Work request.
The required response is the number of lines in the entries that include the word "形势要点", with nothing added.

Saved entries:

= Beginning of Section =

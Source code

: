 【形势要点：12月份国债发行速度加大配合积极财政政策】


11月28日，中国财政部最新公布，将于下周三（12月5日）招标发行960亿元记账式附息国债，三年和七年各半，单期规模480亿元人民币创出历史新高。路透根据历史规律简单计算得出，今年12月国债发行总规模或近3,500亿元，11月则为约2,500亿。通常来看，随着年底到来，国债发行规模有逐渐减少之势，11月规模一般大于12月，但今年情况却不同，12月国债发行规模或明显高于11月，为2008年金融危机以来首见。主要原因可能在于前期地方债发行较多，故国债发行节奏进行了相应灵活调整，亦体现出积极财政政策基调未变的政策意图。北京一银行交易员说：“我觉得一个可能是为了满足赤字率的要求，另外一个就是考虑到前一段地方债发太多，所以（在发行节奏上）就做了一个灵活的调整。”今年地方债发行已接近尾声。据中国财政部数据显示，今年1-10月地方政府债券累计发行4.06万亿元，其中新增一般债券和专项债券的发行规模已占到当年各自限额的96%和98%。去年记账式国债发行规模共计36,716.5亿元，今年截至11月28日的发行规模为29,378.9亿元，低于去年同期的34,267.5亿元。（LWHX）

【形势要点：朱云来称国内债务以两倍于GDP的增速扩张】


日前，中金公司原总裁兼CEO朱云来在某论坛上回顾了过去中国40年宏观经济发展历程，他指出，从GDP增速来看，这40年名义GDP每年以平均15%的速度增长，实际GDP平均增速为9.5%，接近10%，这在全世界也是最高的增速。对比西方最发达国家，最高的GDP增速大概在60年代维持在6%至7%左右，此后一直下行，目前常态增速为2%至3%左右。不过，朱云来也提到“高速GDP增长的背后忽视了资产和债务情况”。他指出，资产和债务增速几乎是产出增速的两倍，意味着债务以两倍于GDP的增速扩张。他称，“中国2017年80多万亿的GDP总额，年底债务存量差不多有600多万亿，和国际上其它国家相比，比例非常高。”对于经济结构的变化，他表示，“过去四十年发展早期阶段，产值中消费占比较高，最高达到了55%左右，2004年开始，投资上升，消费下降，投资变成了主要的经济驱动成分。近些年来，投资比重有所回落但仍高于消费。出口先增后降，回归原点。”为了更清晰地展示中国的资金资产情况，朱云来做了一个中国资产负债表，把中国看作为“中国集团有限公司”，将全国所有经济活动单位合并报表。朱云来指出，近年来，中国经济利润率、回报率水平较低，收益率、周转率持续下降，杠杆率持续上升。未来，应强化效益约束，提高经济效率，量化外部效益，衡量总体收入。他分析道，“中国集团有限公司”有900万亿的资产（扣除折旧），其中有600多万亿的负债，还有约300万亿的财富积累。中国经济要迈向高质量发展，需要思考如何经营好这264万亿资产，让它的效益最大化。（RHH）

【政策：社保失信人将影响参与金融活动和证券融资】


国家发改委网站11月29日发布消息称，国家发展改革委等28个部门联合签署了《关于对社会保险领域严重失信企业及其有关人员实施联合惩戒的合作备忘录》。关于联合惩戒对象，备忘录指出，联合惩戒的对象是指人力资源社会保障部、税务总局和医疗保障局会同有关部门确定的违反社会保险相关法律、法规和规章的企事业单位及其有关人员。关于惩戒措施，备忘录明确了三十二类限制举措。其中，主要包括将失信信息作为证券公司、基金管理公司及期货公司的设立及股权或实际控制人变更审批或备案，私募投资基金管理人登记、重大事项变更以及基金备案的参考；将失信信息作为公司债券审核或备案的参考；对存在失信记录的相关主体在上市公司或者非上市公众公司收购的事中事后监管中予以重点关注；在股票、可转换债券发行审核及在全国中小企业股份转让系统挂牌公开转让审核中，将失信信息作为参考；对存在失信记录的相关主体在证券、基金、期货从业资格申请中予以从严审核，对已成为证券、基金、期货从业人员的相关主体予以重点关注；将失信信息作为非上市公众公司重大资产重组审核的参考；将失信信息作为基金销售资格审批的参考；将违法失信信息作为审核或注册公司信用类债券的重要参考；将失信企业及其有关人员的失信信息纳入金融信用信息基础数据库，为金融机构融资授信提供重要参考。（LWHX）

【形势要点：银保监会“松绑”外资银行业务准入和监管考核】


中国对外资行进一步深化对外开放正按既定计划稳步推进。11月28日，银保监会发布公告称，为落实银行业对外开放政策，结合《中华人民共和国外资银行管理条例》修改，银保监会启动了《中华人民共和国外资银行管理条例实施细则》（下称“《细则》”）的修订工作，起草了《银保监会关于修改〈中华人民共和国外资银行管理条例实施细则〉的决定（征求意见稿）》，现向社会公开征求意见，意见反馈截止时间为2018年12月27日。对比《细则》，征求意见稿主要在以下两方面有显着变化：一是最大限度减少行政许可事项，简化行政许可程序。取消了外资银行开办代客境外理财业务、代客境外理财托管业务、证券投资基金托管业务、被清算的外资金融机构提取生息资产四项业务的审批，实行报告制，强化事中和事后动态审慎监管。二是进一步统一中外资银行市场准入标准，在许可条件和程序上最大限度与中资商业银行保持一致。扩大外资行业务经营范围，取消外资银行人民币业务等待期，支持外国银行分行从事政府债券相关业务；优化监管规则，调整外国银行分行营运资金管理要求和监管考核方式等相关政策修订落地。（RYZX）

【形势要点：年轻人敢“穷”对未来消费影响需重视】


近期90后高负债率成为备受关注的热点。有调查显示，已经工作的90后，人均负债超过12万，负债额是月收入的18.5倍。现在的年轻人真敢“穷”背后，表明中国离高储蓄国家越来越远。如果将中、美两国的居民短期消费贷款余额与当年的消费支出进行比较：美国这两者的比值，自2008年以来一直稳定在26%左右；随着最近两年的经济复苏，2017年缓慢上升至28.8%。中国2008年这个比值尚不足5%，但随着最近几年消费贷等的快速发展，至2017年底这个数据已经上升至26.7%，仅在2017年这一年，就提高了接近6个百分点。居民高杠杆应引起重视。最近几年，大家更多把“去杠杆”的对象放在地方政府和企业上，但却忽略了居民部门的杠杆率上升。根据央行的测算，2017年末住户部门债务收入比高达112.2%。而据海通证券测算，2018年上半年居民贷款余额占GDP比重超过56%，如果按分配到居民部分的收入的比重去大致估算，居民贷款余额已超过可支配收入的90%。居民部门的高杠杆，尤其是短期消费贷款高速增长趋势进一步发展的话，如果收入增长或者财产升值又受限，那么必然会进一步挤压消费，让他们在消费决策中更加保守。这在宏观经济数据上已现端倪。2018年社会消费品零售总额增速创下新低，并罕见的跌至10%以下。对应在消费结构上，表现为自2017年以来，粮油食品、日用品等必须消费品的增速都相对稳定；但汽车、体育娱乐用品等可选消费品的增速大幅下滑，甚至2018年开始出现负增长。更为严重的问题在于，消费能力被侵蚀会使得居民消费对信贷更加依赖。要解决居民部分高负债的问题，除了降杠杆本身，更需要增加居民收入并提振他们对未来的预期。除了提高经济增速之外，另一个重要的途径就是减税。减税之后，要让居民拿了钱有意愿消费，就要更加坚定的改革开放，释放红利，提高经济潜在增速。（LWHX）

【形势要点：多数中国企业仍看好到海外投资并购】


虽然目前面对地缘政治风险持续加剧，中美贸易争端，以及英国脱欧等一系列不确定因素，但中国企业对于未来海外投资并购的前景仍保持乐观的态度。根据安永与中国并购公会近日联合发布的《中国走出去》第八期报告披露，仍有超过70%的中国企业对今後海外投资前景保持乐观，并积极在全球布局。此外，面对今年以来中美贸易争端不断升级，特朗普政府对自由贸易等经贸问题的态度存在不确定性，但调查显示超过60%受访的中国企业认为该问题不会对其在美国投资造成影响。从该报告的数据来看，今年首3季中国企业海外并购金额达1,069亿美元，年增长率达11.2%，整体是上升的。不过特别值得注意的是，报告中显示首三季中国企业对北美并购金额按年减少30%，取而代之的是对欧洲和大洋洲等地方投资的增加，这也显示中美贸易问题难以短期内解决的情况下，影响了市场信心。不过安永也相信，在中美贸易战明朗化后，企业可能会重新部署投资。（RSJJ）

= End of Section =

Reply.
5